DEUTSCHE Bank slid to a €1.15bn (£1bn) pre-tax loss in its fourth quarter, it revealed last night, as one-off restructuring and litigation costs wiped out profits at the German lender.
A poor performance in the bank’s corporate banking & securities (CB&S) division helped to drag group revenues down by 16 per cent to €6.6bn in the final quarter of 2013.
During the quarter Deutsche Bank was hit by €528m in litigation costs, €509m of expenses related to its ongoing cost-cutting programme, and a €623m writedown of credit, debt and funding on its balance sheet. Excluding special items income before tax was €1.3bn.
The bank said that “challenging conditions” in its fixed income and currencies division had contributed to the 27 per cent decline in revenues from CB&S, though debt sales and trading revenues also suffered, falling 31 per cent from a year ago.
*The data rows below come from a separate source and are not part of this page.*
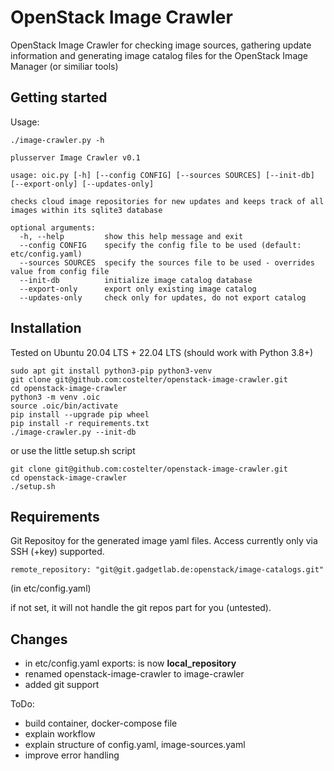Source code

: # OpenStack Image Crawler

OpenStack Image Crawler for checking image sources, gathering update information and generating image catalog files for the OpenStack Image Manager (or similiar tools)

## Getting started

Usage:

```
./image-crawler.py -h

plusserver Image Crawler v0.1

usage: oic.py [-h] [--config CONFIG] [--sources SOURCES] [--init-db] [--export-only] [--updates-only]

checks cloud image repositories for new updates and keeps track of all images within its sqlite3 database

optional arguments:
  -h, --help         show this help message and exit
  --config CONFIG    specify the config file to be used (default: etc/config.yaml)
  --sources SOURCES  specify the sources file to be used - overrides value from config file
  --init-db          initialize image catalog database
  --export-only      export only existing image catalog
  --updates-only     check only for updates, do not export catalog
```

## Installation

Tested on Ubuntu 20.04 LTS + 22.04 LTS (should work with Python 3.8+)

```
sudo apt git install python3-pip python3-venv
git clone git@github.com:costelter/openstack-image-crawler.git
cd openstack-image-crawler
python3 -m venv .oic
source .oic/bin/activate
pip install --upgrade pip wheel
pip install -r requirements.txt
./image-crawler.py --init-db
```

or use the little setup.sh script

```
git clone git@github.com:costelter/openstack-image-crawler.git
cd openstack-image-crawler
./setup.sh
```

## Requirements

Git Repositoy for the generated image yaml files. Access currently only via SSH (+key) supported.

```
remote_repository: "git@git.gadgetlab.de:openstack/image-catalogs.git"
```
(in etc/config.yaml)

if not set, it will not handle the git repos part for you (untested).


## Changes

- in etc/config.yaml exports: is now **local_repository**
- renamed openstack-image-crawler to image-crawler
- added git support

ToDo:

- build container, docker-compose file
- explain workflow
- explain structure of config.yaml, image-sources.yaml
- improve error handling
Revenues for the whole of the 2013 financial year fell five per cent year-on-year to €31.9bn, while pretax profit rose to €2.1bn.
The unscheduled release followed reports late last week that the lender was considering a profit warning ahead of the results, which had been planned for 29 January.
Meanwhile German magazine Der Spiegel said the country’s finance watchdog plans to investigate Deutsche’s role in alleged foreign exchange benchmark fiddling.
Deutsche Bank declined to comment on the investigation.